A few items on Web accessibility

Busy week or two.

  1. French-language sites in Quebec (“and Canada”) flunk accessibility specs. What a surprise!

  2. 89% of 408 California municipal Web sites surveyed flunked Priority 1 (in automated testing). 75 were manually tested, also with poor results, though the report goes into no detail at all on that point. (In fact, it’s only mentioned on the blog [other entry].) And the actual report is, of course, in a PDF (tagged, with three minor access errors).

  3. Why the ‘statistics defence’ doesn’t stand up:

    The case against accommodating Netscape 4 users is invariably backed up with statistics about how few people now use this admittedly-flawed browser. I’ve heard “the statistics defence”… so often over the years that this latest evocation prompted me to think about why I don’t agree with this approach. [...]

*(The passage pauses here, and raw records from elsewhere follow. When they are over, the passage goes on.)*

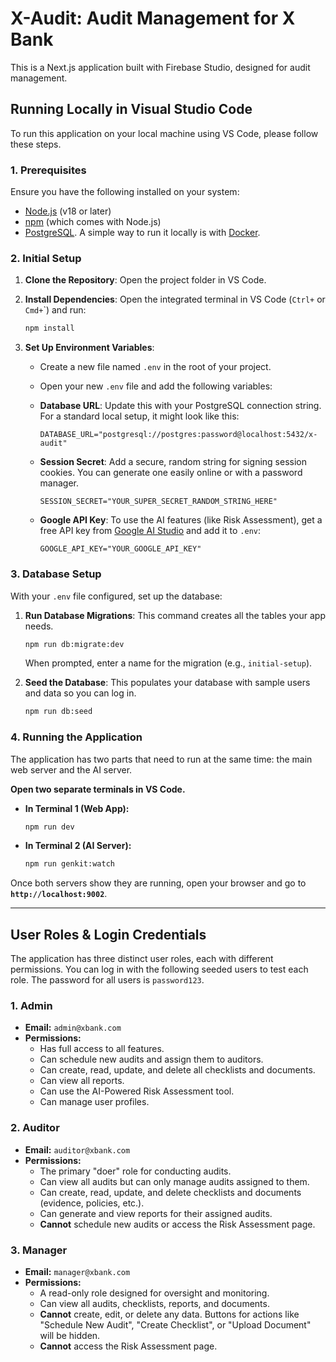 # X-Audit: Audit Management for X Bank

This is a Next.js application built with Firebase Studio, designed for audit management.

## Running Locally in Visual Studio Code

To run this application on your local machine using VS Code, please follow these steps.

### 1. Prerequisites

Ensure you have the following installed on your system:

-   [Node.js](https://nodejs.org/en) (v18 or later)
-   [npm](https://www.npmjs.com/) (which comes with Node.js)
-   [PostgreSQL](https://www.postgresql.org/download/). A simple way to run it locally is with [Docker](https://www.docker.com/).

### 2. Initial Setup

1.  **Clone the Repository**: Open the project folder in VS Code.

2.  **Install Dependencies**: Open the integrated terminal in VS Code (`Ctrl+` or `Cmd+`\`) and run:
    ```bash
    npm install
    ```

3.  **Set Up Environment Variables**:
    -   Create a new file named `.env` in the root of your project.
    -   Open your new `.env` file and add the following variables:

    -   **Database URL**: Update this with your PostgreSQL connection string. For a standard local setup, it might look like this:
        ```
        DATABASE_URL="postgresql://postgres:password@localhost:5432/x-audit"
        ```

    -   **Session Secret**: Add a secure, random string for signing session cookies. You can generate one easily online or with a password manager.
        ```
        SESSION_SECRET="YOUR_SUPER_SECRET_RANDOM_STRING_HERE"
        ```

    -   **Google API Key**: To use the AI features (like Risk Assessment), get a free API key from [Google AI Studio](https://aistudio.google.com/app/apikey) and add it to `.env`:
        ```
        GOOGLE_API_KEY="YOUR_GOOGLE_API_KEY"
        ```

### 3. Database Setup

With your `.env` file configured, set up the database:

1.  **Run Database Migrations**: This command creates all the tables your app needs.
    ```bash
    npm run db:migrate:dev
    ```
    When prompted, enter a name for the migration (e.g., `initial-setup`).

2.  **Seed the Database**: This populates your database with sample users and data so you can log in.
    ```bash
    npm run db:seed
    ```

### 4. Running the Application

The application has two parts that need to run at the same time: the main web server and the AI server.

**Open two separate terminals in VS Code.**

-   **In Terminal 1 (Web App):**
    ```bash
    npm run dev
    ```

-   **In Terminal 2 (AI Server):**
    ```bash
    npm run genkit:watch
    ```

Once both servers show they are running, open your browser and go to **`http://localhost:9002`**.

---

## User Roles & Login Credentials

The application has three distinct user roles, each with different permissions. You can log in with the following seeded users to test each role. The password for all users is `password123`.

### 1. Admin

-   **Email:** `admin@xbank.com`
-   **Permissions:**
    -   Has full access to all features.
    -   Can schedule new audits and assign them to auditors.
    -   Can create, read, update, and delete all checklists and documents.
    -   Can view all reports.
    -   Can use the AI-Powered Risk Assessment tool.
    -   Can manage user profiles.

### 2. Auditor

-   **Email:** `auditor@xbank.com`
-   **Permissions:**
    -   The primary "doer" role for conducting audits.
    -   Can view all audits but can only manage audits assigned to them.
    -   Can create, read, update, and delete checklists and documents (evidence, policies, etc.).
    -   Can generate and view reports for their assigned audits.
    -   **Cannot** schedule new audits or access the Risk Assessment page.

### 3. Manager

-   **Email:** `manager@xbank.com`
-   **Permissions:**
    -   A read-only role designed for oversight and monitoring.
    -   Can view all audits, checklists, reports, and documents.
    -   **Cannot** create, edit, or delete any data. Buttons for actions like "Schedule New Audit", "Create Checklist", or "Upload Document" will be hidden.
    -   **Cannot** access the Risk Assessment page.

    We can’t argue that we won’t accommodate disabled students because they only make up a small percentage of the student population. Equally we shouldn’t argue that we won’t accommodate users with particular browsers because they are part of a minority. In relation to the particular case of Netscape 4, it is legitimate to ask users to upgrade so that they get both the content and the good design – but not legitimate to argue that they won’t get the content if they don’t upgrade.

    This is a non-starter, really. Disabled people can’t stop being disabled (save for rare cases); anyone using Netscape 4 can upgrade. That browser is hideously broken and outdated and is a thing; we can shun it if we want. We can’t do that to people.

    Besides, any competent standards-compliant designer knows you can use @import to hide stylesheets from Netscape 4 so that a page works adequately in that cœlecanth of a browser and very well elsewhere.

  4. MC May Techno Dance Remix:

    Netscape 2.0 introduced both frames, added in HTML 4.0, and JavaScript, which for the first time allowed client-side forms validation, and later meant the death of us all. CSS, introduced in Internet Explorer 3 and refined over the next seven years, allowed pixel-level control over the display, causing unreadable documents to become the norm, and further blurring the line between Web page and application.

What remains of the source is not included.